This thread has been locked.

If you have a related question, please click the "Ask a related question" button in the top right corner. The newly created question will be automatically linked to this question.

Problem engaging DUAL (parallel) MAC unit c5517



Hello everybody,

I'm having trouple engaging the parallel MAC unit on my c5517 DSP. Here is the C code of my fast multiplication (it's used in a IIR filter)

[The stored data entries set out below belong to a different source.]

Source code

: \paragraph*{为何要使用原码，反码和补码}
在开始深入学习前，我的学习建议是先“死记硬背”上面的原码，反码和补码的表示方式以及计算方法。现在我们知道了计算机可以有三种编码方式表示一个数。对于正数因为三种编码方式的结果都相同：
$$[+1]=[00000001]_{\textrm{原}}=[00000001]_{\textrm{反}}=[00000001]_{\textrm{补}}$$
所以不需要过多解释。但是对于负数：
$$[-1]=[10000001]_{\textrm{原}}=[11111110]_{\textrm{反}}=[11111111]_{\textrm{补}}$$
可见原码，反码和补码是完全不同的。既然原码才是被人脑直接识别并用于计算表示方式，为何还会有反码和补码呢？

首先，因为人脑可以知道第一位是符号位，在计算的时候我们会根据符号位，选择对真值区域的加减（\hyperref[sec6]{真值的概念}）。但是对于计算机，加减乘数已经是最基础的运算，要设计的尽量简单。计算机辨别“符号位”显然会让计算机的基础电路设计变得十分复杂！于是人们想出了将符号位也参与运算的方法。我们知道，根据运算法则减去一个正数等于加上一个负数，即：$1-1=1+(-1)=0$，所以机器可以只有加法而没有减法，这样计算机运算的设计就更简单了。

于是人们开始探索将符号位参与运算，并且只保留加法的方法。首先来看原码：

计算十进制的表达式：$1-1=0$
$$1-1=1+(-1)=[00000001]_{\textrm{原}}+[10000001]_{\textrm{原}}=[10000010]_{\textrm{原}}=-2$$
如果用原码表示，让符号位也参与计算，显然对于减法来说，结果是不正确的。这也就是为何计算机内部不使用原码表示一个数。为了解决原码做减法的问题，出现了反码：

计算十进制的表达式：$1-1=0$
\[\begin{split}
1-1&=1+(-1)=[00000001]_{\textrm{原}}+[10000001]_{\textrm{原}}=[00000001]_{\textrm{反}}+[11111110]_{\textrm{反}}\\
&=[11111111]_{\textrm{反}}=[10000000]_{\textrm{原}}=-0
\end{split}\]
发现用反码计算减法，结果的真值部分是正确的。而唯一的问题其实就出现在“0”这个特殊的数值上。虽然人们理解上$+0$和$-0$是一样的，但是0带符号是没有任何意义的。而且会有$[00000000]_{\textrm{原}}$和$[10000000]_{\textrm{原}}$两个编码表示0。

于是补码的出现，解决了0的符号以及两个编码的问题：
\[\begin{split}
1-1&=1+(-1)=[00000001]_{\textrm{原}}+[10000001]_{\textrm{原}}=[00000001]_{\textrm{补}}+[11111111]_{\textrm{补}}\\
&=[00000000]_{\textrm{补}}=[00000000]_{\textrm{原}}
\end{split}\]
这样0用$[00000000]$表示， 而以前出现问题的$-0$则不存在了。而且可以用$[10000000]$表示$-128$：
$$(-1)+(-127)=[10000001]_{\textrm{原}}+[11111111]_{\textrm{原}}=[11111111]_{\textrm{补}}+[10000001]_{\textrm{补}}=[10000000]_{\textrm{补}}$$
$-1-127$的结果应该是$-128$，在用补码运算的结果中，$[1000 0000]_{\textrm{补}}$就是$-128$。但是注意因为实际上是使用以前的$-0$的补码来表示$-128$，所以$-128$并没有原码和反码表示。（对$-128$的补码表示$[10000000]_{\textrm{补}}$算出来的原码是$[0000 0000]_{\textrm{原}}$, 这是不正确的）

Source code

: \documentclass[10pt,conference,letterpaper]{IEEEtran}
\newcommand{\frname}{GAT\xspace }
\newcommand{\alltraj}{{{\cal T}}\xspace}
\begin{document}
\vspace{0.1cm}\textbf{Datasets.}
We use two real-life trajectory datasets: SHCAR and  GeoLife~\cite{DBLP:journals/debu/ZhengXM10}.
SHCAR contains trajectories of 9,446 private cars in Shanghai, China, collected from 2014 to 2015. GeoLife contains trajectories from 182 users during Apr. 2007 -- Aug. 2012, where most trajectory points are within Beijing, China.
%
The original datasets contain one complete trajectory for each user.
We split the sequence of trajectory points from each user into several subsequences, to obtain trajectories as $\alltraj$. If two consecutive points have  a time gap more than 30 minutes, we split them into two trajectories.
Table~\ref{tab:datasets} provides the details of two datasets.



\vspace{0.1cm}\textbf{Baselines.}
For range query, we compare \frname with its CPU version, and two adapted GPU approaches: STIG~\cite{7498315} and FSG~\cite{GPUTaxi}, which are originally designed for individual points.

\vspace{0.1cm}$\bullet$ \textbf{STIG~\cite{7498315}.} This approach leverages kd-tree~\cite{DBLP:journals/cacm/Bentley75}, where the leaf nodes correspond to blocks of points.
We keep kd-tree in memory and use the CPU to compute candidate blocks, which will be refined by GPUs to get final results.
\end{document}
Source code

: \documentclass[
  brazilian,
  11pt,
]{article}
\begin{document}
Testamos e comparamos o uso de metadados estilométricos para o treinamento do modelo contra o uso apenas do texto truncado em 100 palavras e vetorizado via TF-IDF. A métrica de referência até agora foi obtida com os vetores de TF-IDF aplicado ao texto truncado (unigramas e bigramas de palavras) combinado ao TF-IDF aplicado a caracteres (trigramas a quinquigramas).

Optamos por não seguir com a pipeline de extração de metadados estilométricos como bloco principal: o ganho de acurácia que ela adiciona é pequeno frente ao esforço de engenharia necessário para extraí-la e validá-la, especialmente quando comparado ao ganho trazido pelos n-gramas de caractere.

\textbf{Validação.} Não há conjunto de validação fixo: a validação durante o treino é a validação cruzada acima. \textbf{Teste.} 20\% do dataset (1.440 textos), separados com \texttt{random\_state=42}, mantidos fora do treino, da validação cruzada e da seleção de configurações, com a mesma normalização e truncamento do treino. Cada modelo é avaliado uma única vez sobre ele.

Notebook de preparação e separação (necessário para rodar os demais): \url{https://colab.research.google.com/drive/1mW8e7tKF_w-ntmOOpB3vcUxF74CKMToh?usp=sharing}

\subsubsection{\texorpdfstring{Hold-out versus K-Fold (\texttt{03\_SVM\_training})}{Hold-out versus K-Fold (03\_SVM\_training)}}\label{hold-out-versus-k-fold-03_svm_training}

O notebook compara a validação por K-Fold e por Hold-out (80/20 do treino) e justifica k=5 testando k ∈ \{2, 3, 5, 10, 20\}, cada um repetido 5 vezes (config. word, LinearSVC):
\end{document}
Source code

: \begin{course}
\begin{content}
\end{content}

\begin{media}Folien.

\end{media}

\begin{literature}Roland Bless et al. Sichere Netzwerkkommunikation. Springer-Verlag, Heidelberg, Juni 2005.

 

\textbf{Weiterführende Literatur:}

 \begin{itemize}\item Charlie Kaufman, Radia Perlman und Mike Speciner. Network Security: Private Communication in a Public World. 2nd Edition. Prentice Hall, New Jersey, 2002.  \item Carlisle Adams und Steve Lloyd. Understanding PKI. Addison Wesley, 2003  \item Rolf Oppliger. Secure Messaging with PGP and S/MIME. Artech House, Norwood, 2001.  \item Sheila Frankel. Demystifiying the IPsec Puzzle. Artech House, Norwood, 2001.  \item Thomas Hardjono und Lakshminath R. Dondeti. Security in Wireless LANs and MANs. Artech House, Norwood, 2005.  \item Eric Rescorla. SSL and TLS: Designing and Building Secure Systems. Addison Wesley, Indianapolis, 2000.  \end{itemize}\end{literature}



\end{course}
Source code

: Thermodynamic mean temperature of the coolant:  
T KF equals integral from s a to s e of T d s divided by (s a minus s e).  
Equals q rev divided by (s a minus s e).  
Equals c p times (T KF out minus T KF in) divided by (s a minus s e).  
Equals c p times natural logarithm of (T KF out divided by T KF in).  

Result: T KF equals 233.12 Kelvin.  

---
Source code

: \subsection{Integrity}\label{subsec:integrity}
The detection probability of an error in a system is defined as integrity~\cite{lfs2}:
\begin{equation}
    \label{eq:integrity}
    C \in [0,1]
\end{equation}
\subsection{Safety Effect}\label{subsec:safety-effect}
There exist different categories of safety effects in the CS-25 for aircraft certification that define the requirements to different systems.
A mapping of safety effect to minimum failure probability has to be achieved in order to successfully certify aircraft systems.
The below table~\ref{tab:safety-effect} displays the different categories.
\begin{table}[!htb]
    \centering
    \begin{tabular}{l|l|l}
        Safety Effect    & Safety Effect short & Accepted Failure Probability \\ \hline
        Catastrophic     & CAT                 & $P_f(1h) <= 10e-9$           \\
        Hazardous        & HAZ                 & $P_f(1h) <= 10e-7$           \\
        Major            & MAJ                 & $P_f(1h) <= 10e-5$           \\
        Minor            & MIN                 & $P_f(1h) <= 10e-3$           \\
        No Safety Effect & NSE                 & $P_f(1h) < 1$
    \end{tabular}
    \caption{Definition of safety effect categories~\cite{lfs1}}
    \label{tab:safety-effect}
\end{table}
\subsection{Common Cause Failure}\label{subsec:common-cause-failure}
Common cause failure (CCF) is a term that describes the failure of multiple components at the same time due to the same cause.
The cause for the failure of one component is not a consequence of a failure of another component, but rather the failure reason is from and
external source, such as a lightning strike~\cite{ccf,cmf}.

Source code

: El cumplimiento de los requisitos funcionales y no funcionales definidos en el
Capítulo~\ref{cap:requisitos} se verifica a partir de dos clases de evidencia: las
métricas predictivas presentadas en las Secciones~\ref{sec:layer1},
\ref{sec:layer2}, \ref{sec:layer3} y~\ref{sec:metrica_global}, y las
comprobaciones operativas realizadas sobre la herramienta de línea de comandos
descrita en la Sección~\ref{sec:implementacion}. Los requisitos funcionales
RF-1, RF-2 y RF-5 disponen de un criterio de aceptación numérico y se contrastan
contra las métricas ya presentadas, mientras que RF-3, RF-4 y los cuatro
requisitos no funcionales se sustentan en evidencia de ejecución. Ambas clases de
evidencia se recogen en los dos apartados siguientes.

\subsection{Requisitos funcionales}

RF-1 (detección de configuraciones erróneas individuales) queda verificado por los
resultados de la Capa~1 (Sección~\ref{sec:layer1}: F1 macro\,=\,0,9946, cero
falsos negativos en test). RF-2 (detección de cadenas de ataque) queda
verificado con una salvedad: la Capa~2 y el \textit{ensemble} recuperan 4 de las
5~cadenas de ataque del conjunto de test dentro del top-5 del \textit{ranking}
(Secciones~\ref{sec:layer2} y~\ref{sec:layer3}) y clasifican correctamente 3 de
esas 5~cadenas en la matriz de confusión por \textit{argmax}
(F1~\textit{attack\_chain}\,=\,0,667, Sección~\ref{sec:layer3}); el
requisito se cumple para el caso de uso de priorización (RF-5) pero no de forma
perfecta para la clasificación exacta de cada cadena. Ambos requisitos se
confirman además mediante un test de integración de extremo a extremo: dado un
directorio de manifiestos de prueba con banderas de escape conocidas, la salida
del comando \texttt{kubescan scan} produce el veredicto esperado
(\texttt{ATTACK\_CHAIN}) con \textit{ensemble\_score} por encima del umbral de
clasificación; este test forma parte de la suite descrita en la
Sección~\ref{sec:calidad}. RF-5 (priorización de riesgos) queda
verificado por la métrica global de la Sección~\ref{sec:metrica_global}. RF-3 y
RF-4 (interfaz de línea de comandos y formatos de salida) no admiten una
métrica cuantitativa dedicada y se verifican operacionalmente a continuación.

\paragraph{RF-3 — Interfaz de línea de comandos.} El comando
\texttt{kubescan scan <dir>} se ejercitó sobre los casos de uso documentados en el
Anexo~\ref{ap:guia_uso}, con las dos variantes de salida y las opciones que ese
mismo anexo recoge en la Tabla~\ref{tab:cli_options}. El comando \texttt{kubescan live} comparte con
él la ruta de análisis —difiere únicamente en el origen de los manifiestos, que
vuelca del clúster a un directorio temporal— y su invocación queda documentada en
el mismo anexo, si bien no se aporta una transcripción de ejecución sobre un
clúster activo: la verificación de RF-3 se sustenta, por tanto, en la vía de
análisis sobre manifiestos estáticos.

**************************************************************************************************************************************************

inline void uber_mult(onchip Q15 *ca, onchip Q15 *cb, onchip Q15 *x, t_Audio * restrict s, t_Audio * restrict r){

onchip Q15 *cal = ca + 1;
onchip Q15 *cbl = cb + 1;
onchip Q15 *xl = x + 1;

int40_t p1a = _smacsui(0, *(ca), *xl);
int40_t p1b = _smacsui(0, *(cb), *xl);

int40_t p2a = _llsmacsui(p1a, *x, *(cal));
int40_t p2b = _llsmacsui(p1b, *x, *(cbl));

p1a = _llsshl(p2a, -15);
p1b = _llsshl(p2b, -15);

*r = _smac(p1a, *ca, *x);
*s = _smac(p1b, *cb, *x);

}

********************************************************************************************************************************

And here is the assembler generated by the optimizer: (from the corresponding .asm file)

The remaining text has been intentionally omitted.